Stored data entries:
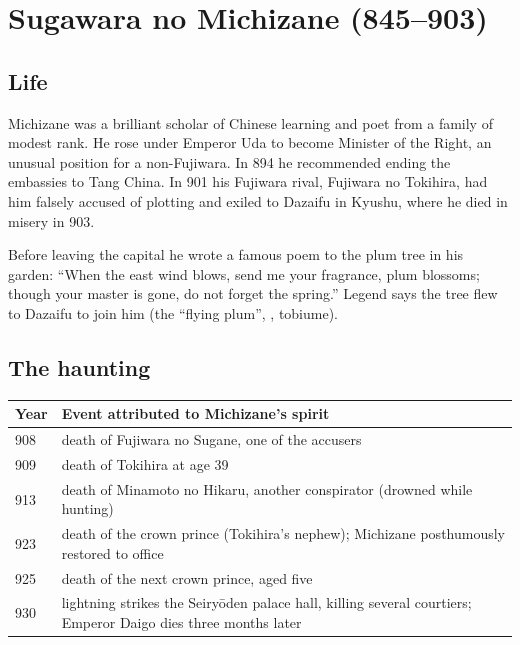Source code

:\section{Sugawara no Michizane (845--903)}

\subsection{Life}

Michizane was a brilliant scholar of Chinese learning and poet from a family of modest
rank. He rose under Emperor Uda to become Minister of the Right, an unusual position for a
non-Fujiwara. In 894 he recommended ending the embassies to Tang China. In 901 his Fujiwara
rival, Fujiwara no Tokihira, had him falsely accused of plotting and exiled to Dazaifu in
Kyushu, where he died in misery in 903.

\begin{aside}
Before leaving the capital he wrote a famous poem to the plum tree in his garden: ``When
the east wind blows, send me your fragrance, plum blossoms; though your master is gone, do
not forget the spring.'' Legend says the tree flew to Dazaifu to join him (the
``flying plum'', , tobiume).
\end{aside}

\subsection{The haunting}

\begin{center}
\begin{tabular}{lp{10.5cm}}
\toprule
Year & Event attributed to Michizane's spirit \\
\midrule
908 & death of Fujiwara no Sugane, one of the accusers \\
909 & death of Tokihira at age 39 \\
913 & death of Minamoto no Hikaru, another conspirator (drowned while hunting) \\
923 & death of the crown prince (Tokihira's nephew); Michizane posthumously restored to office \\
925 & death of the next crown prince, aged five \\
930 & lightning strikes the Seiryōden palace hall, killing several courtiers; Emperor Daigo dies three months later \\
\bottomrule
\end{tabular}
\end{center}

WHAT IS BEING ASKED:
Write out exactly, and only, each line from the one with "908 & death" down to the last line of the records above.

RESULT:
908 & death of Fujiwara no Sugane, one of the accusers \\
909 & death of Tokihira at age 39 \\
913 & death of Minamoto no Hikaru, another conspirator (drowned while hunting) \\
923 & death of the crown prince (Tokihira's nephew); Michizane posthumously restored to office \\
925 & death of the next crown prince, aged five \\
930 & lightning strikes the Seiryōden palace hall, killing several courtiers; Emperor Daigo dies three months later \\
\bottomrule
\end{tabular}
\end{center}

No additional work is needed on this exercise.